L'elenco dei barbieri amici

Il Consiglio regionale, anche in un momento in cui tutta l’attenzione è focalizzata sull’epidemia da Covid 19, non intende abbassare la guardia in tema di prevenzione e, per tutto il mese di Novembre dedicato alla prevenzione maschile, sosterrà la campagna “Un baffo per la Ricerca” promossa dalla  Fondazione Ricerca Molinette. Tutti i fondi raccolti nel corso della campagna, sosterranno un progetto di ricerca della S.C. Urologia Molinette finalizzato ad individuare il profilo genetico dei tumori della prostata invisibili alla risonanza magnetica (circa il 20% del totale), molto insidiosi perché difficili da diagnosticare in fase precoce e generalmente aggressivi.  I dati raccolti consentiranno l’acquisizione dei materiali necessari per l’analisi genomica, per identificare con chiarezza il profilo genico che caratterizza questo tipo di tumori.

Il tumore della prostata

Il tumore della prostata è la seconda forma tumorale più diffusa al mondo tra gli uomini: il 30% della popolazione maschile al di sopra dei 50 anni contrae il tumore a livello microscopico, il 10% di questi sviluppa la malattia clinica. Si tratta del tumore più diffuso nella popolazione maschile dei Paesi occidentali. Colpisce soprattutto gli over 50 e, in Italia, ogni anno ne vengono diagnosticati oltre 42.000 casi. Molti dei sintomi iniziali possono essere confusi con un’infezione o un ingrossamento benigno della prostata.

 Attualmente non esiste un’informazione e una sensibilizzazione sufficiente ad attuare una buona prevenzione: troppi pazienti, purtroppo, arrivano dal medico con un tumore avanzato della prostata. Inoltre, anche quando l’esito è favorevole, il trattamento può avere per coloro che vi si sottopongono un prezzo da pagare in termini di salute fisica e mentale.

Considerando tutte le neoplasie, l’efficacia delle campagne di prevenzione e delle terapie innovative ha determinato un complessivo aumento del numero delle persone vive dopo la diagnosi: sono circa 3,6 milioni, con un incremento del 37% rispetto a 10 anni fa. Almeno un paziente su quattro (quasi un milione di persone) è tornato ad avere la stessa aspettativa di vita della popolazione generale e può considerarsi guarito.

La campagna “Un baffo per la ricerca”

I baffi sono il simbolo della campagna ‘Un baffo per la ricerca’ lanciata anche quest’anno, dal 1 al 30 novembre dalla Fondazione Ricerca Molinette. Durante tutto il mese, gli uomini sono invitati a lasciarseli crescere e a coinvolgere parenti e amici, partecipando alle iniziative di informazione e raccolta fondi promosse da Fondazione Ricerca Molinette a sostegno delle attività di ricerca della Struttura Complessa di Urologia della Città della Salute e della Scienza di Torino. 
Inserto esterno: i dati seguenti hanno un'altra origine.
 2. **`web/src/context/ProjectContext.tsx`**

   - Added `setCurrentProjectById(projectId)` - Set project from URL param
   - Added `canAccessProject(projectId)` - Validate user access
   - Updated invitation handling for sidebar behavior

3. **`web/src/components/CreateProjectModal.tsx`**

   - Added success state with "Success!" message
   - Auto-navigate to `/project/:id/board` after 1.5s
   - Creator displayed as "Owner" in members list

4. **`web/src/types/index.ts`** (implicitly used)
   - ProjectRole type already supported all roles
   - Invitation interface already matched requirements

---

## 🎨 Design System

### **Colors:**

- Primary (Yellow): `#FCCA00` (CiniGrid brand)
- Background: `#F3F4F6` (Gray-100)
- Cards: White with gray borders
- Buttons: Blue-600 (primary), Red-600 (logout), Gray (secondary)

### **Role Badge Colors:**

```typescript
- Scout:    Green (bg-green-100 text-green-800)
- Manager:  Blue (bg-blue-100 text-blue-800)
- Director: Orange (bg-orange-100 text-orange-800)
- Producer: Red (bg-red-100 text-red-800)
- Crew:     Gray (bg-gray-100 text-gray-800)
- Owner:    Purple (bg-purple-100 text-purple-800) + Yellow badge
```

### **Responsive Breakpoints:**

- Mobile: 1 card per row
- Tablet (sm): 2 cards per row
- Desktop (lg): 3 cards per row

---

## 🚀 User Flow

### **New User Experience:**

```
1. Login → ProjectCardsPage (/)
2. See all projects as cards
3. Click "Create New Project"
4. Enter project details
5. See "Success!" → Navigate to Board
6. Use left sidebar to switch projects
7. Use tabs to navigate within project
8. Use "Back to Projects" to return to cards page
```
La prevenzione è importante, perché permette di diagnosticare il tumore in fase iniziale, affrontandolo con le terapie più opportune. Questo carcinoma ha, di solito, un decorso lento ed è uno di quelli con tasso di sopravvivenza maggiore, pari quasi al 90%. Tale tasso è in costante crescita, anche grazie alla diffusione dello screening spontaneo. Una visita urologica e l’esame del PSA (una semplice analisi del sangue) possono fugare molti dubbi e aumentano le probabilità di guarigione.

Attraverso questa campagna la Fondazione Ricerca Molinette aderisce a “Movember”, il movimento internazionale nato nel 2003 su iniziativa di alcuni giovani australiani per sensibilizzare gli uomini su questo problema, purtroppo ancora troppo spesso trascurato.
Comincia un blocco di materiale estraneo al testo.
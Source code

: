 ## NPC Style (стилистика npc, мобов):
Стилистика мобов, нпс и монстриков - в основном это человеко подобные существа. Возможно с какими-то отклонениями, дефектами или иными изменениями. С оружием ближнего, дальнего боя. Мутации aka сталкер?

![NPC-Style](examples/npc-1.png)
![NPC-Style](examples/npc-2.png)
Prevenzione e raccolta fondi

Il tema della prevenzione sarà portato all’attenzione delle persone grazie alla collaborazione con due reti – CNA Benessere e Sanità Torino e Confesercenti Torino e Provincia– che hanno coinvolto i loro associati e clienti nelle attività di sensibilizzazione e di raccolta fondi per i progetti di ricerca del team S.C. Urologia Molinette.

Sono tanti, infatti, i ristoratori e i barbieri che, nonostante le indubbie difficoltà derivate dall’entrata in vigore del nuovo Decreto Presidenziale, non faranno mancare il loro sostegno alla Campagna. La Fondazione e il team della S.C. Urologia hanno voluto esprimere la loro gratitudine agli esercenti e alle rispettive associazioni di categoria per la fiducia dimostrata.

Sono stati coinvolti nella diffusione della campagna anche blogger e personaggi noti del panorama torinese, che aiuteranno la Fondazione a sensibilizzare sull’importanza della prevenzione.

Tutti i fondi raccolti sosterranno un progetto di ricerca della S.C. Urologia Molinette che mira a individuare il profilo genetico dei tumori della prostata invisibili alla risonanza magnetica (circa il 20% del totale), molto insidiosi perché difficili da diagnosticare in fase precoce e generalmente aggressivi. I fondi raccolti consentiranno l’acquisizione dei materiali necessari per l’analisi genomica, per identificare con chiarezza il profilo genico che caratterizza questo tipo di tumori. In questo modo, sarà possibile gestire meglio quei casi pericolosi in cui la diagnosi di tumore prostatico viene posticipata a causa di una risonanza magnetica falsamente negativa.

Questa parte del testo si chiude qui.